The Tribe also moved to amend its amended complaint. (ECF No. 243.) In the Tribe's revised proposed second amended complaint, there are new facts to “correct the pleading deficiencies” identified in Becker II, 868 F.3d at 1206. (Mot. to Amend at 8, ECF No. 243.) For example, the new complaint emphasizes the Tribe's “two separate and distinct capacities”: its sovereign capacity and its corporate capacity. (Id.) It also highlights two other key interests, those of Mr. Chapoose, the Chairman of the Ute Indian Tribal Business Committee, and those of all other Tribal members. (See id. at 9-10.) Taken together, these changes purportedly correct the issue raised in the court's prior ruling (that the Tribe was not a ‘person' within the meaning of § 1983). (ECF No. 239 at 2 (quoting Becker II, 868 F.3d at 1206).)

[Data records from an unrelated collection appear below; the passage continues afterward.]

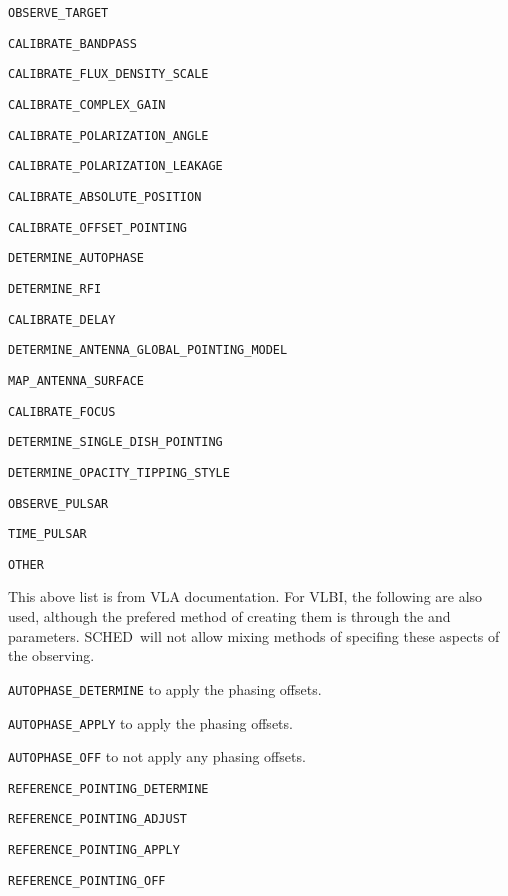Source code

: \documentclass{report}
\newcommand{\schedb}{{\sc SCHED~}}
\begin{document}
\begin{list}{}{\parsep 0em  \itemsep 0em }
\item {\tt OBSERVE\_TARGET}
\item {\tt CALIBRATE\_BANDPASS}
\item {\tt CALIBRATE\_FLUX\_DENSITY\_SCALE} 
\item {\tt CALIBRATE\_COMPLEX\_GAIN}
\item {\tt CALIBRATE\_POLARIZATION\_ANGLE}
\item {\tt CALIBRATE\_POLARIZATION\_LEAKAGE}
\item {\tt CALIBRATE\_ABSOLUTE\_POSITION}
\item {\tt CALIBRATE\_OFFSET\_POINTING}
\item {\tt DETERMINE\_AUTOPHASE}
\item {\tt DETERMINE\_RFI}
\item {\tt CALIBRATE\_DELAY}
\item {\tt DETERMINE\_ANTENNA\_GLOBAL\_POINTING\_MODEL}
\item {\tt MAP\_ANTENNA\_SURFACE}
\item {\tt CALIBRATE\_FOCUS}
\item {\tt DETERMINE\_SINGLE\_DISH\_POINTING}
\item {\tt DETERMINE\_OPACITY\_TIPPING\_STYLE}
\item {\tt OBSERVE\_PULSAR}
\item {\tt TIME\_PULSAR}
\item {\tt OTHER}
\end{list}

This above list is from VLA documentation.  For VLBI, the following
are also used, although the prefered method of creating them is
through the  and 
 parameters.  \schedb will not
allow mixing methods of specifing these aspects of the observing.

\begin{list}{}{\parsep 0em  \itemsep 0em }
\item {\tt AUTOPHASE\_DETERMINE} to apply the phasing offsets.
\item {\tt AUTOPHASE\_APPLY} to apply the phasing offsets.
\item {\tt AUTOPHASE\_OFF} to not apply any phasing offsets.
\item {\tt REFERENCE\_POINTING\_DETERMINE}
\item {\tt REFERENCE\_POINTING\_ADJUST}
\item {\tt REFERENCE\_POINTING\_APPLY}
\item {\tt REFERENCE\_POINTING\_OFF}
\end{list}
\end{document}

“The court should freely give leave [to amend a complaint] when justice so requires.” Fed.R.Civ.P. 15(a)(2). But the court may deny leave if it finds “undue delay, bad faith or dilatory motive on the part of the movant, repeated failure to cure deficiencies by amendments previously allowed, undue prejudice to the opposing party by virtue of allowance of the amendment, [or] futility of [the] amendment.” Hasan v. AIG Prop. Cas. Co., 935 F.3d 1092, 1101-02 (10th Cir. 2019) (quoting Foman v. Davis, 371 U.S. 178, 182 (1962)). Here, the court concludes that the Tribe's proposed amendment would be futile, as it “would not survive a motion for summary judgment.” Watson ex rel. Watson v. Beckel, 242 F.3d 1237, 1240 (10th Cir. 2001).[2]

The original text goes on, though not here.